Much of the Q&A centered on Russell’s experiences with pregnancy, motherhood, and writing. The story “Orange World,” which is about a new mother who breastfeeds the devil to ensure her newborn child’s safety, was inspired by the period during and after her first pregnancy. “[‘Orange World’] was the only story I was able to write, actually, in the wake of my son’s birth. He’s two now. And it took a long time — I was totally muted by that experience,” Russell said.
“This was the first time ever in my writing career that I’ve tried to write about something in the midst of an experience,” Russell continued. “Usually there’s a lag of years. I couldn’t write about childhood until I had exited that peninsula. You almost can’t see it from the inside… You don’t have the perspective. But I think because this new landscape I was living in, this psychological terrain of pregnancy, this new weather, was so extreme, I thought, we need to find a story shape. And I was strangely very happy when the devil showed up.”
One audience member asked about the effect of Russell’s current pregnancy on her writing. “You mentioned you were muted for a couple years. Are you unmuted? And will you be muted again?” he asked.
Russell responded with uncertainty. “I will give a too-candid response to that, which is that I’ve been working on a novel for years now. And it’s sort of like a friend said, sort of like riding a horse that keeps changing shape underneath you. That metaphor isn’t even the whole truth of it… You’re changing shape too, for me very literally right now,” she said, gesturing to her abdomen.
“The world has changed so much. That’s the thing about novels, they take so long and then whole revolutions happen… I am really committed to this book,” she said, referring to her novel-in-progress, “but I feel like I need to find a new way in because I tried to return to it right after our son was born… So much had changed for me that I felt like I locked myself out of the house a little bit… But I’ve been writing stories, and that feels good.”

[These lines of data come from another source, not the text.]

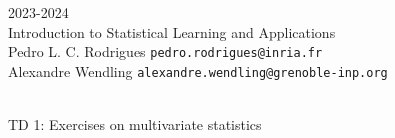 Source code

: \begin{flushleft}
 \hfill {} 2023-2024 \\
Introduction to Statistical Learning and Applications \\
Pedro L. C. Rodrigues   \hfill  \texttt{pedro.rodrigues@inria.fr} \\
Alexandre Wendling \hfill \texttt{alexandre.wendling@grenoble-inp.org} \\

\HRuleTop\\
\begin{center}
\Large{TD 1: Exercises on multivariate statistics}
\end{center}
\HRuleBottom
\end{flushleft}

Even those attendees who were unable to find seating were delighted by Russell’s visit. Lily C. Mysona, who works at the Malden Public Library, came to the event with her colleague, Caitlin R. Quinn.
“We got here a little late, so we couldn’t stand in the actual room. We watched on the TV, but it was amazing,” Mysona said. “I’m so glad that I did this. [Russell] is just so down-to-earth and funny and lovely.”

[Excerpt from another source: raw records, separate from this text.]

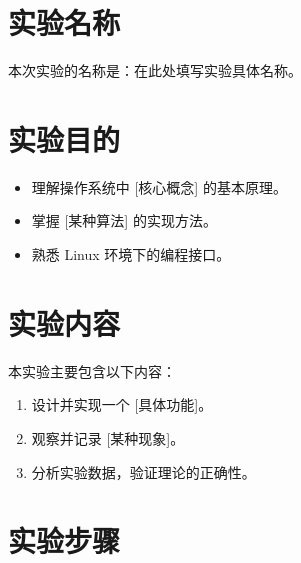 \documentclass[a4paper,12pt]{ctexart}
\begin{document}
\newpage
\restoregeometry

\tableofcontents
\newpage


\pagestyle{fancy}
\fancyhf{} %
\renewcommand{\headrulewidth}{0pt} %
\cfoot{\thepage} %

\section{实验名称}

本次实验的名称是：在此处填写实验具体名称。

\section{实验目的}
\begin{itemize}
    \item 理解操作系统中 [核心概念] 的基本原理。
    \item 掌握 [某种算法] 的实现方法。
    \item 熟悉 Linux 环境下的编程接口。
\end{itemize}

\section{实验内容}
本实验主要包含以下内容：
\begin{enumerate}
    \item 设计并实现一个 [具体功能]。
    \item 观察并记录 [某种现象]。
    \item 分析实验数据，验证理论的正确性。
\end{enumerate}

\section{实验步骤}
\end{document}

Melinda J. Li ’19 also reflected positively on the event. “I read [the story] ‘Orange World’ over the summer when it first came out in the New Yorker, and it was really beautiful to hear it in her voice. There were so many comedic moments that I feel like I picked up on at the live reading of it… And it’s also just an amazing story.”
Salem resident Jack Butterworth expressed similar sentiments. “I’ve been a fan of Karen Russell’s since Stephen King chose [Russell’s story] ‘St. Lucy’s Home for Girls Raised by Wolves’ in 2007 for the best short stories of the year,” Butterworth said, referencing the anthology “The Best American Short Stories 2007,” which King guest-edited. “I just really enjoy reading her work.”